Renewable Electricity Projects

 

Site

  

Location

  

Capacity(1)

Bowerman Power    Irvine, CA    23.6 MW
Security    Cleveland, TX      3.4 MW
Tulsa/AEL    Sand Springs, OK      3.2 MW
Pico(2)    Jerome, ID      2.3 MW
Total       32.5 MW

 

(1)

Assumes inlet methane content of 56% and process efficiency of 91%,

(2)

Beginning in October 2020, we reported the result of operations of Pico within RNG.

Illustrative Projects

Bowerman Power. The Bowerman Power Facility, located in Irvine, California, is an open landfill with over 54 million tons of waste, receives approximately 6,800 tons of waste per day, has been in operation since 1990, and is expected to operate through 2053 under its current permits.

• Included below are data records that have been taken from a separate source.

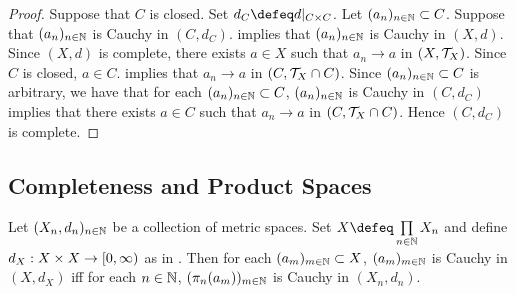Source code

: \documentclass{book}
\begin{document}
\begin{proof}
	Suppose that $C$ is closed. Set $d_C \defeq d|_{C \times C}$. Let $(a_n)_{n \in \mathbb{N}} \subset C$. Suppose that $(a_n)_{n \in \mathbb{N}}$ is Cauchy in $(C, d_C)$.  implies that $(a_n)_{n \in \mathbb{N}}$ is Cauchy in $(X, d)$. Since $(X, d)$ is complete, there exists $a \in X$ such that $a_n \rightarrow a$ in $(X, \mathcal{T}_X)$. Since $C$ is closed, $a \in C$.  implies that $a_n \rightarrow a$ in $(C, \mathcal{T}_X \cap C)$. Since $(a_n)_{n \in \mathbb{N}} \subset C$ is arbitrary, we have that for each $(a_n)_{n \in \mathbb{N}} \subset C$, $(a_n)_{n \in \mathbb{N}}$ is Cauchy in $(C, d_C)$ implies that there exists $a \in C$ such that $a_n \rightarrow a$ in $(C, \mathcal{T}_X \cap C)$. Hence $(C, d_C)$ is complete. 
\end{proof}


















\subsection{Completeness and Product Spaces}

\begin{ex} 
	Let $(X_n, d_n)_{n \in \mathbb{N}}$ be a collection of metric spaces. Set $X \defeq \prod\limits_{n \in \N} X_n$ and define $d_X: X \times X \rightarrow [0,\infty)$ as in . Then for each $(a_m)_{m \in \mathbb{N}} \subset X$, $(a_m)_{m \in \mathbb{N}}$ is Cauchy in $(X, d_X)$ iff for each $n \in \mathbb{N}$, $(\pi_n(a_m))_{m \in \mathbb{N}}$ is Cauchy in $(X_n, d_n)$.
\end{ex}
\end{document}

At this site, we own and operate a 19.6 MW (net) electricity generation facility which consists of seven CAT CG-260-16 reciprocating engine generator sets. The Bowerman facility is located in the southern part of the California Independent System Operator (“CAISO”) Regional Transmission Organization. CAISO is a regional transmission organization (“RTO”) that coordinates the movement of wholesale electricity in all or parts of California and Nevada. CAISO acts as a neutral, independent party that operates a competitive wholesale electricity market and manages the high-voltage electricity grid. CAISO provides an attractive and ready market for energy, capacity and RECs for new and existing resources.

Bowerman’s electricity output is sold under a PPA with the City of Anaheim, California, with a term running through 2036. Pursuant to a fuel supply agreement with the owner of the landfill, we have fuel supply for this project through 2067.

New Projects

Much of our historic growth has come from the addition of new projects either through third-party acquisitions or new development. We plan to leverage both of these avenues for growth as we seek to continue to expand our business. We exercise financial discipline in pursuing these projects by targeting project returns that are in line with the relative risk of the specific projects and associated feedstock costs, offtake contracts and any other related attributes that can be monetized. We are currently evaluating project expansion opportunities at existing project sites and a new electricity-to-RNG conversion project. We regularly analyze several potential new projects that are at various stages of negotiation and review. The potential projects typically include a mix of new project sites, project conversions and strategic acquisitions. As of March 15, 2021, no new potential projects are subject to definitive agreements and each potential opportunity is subject to competitive market conditions.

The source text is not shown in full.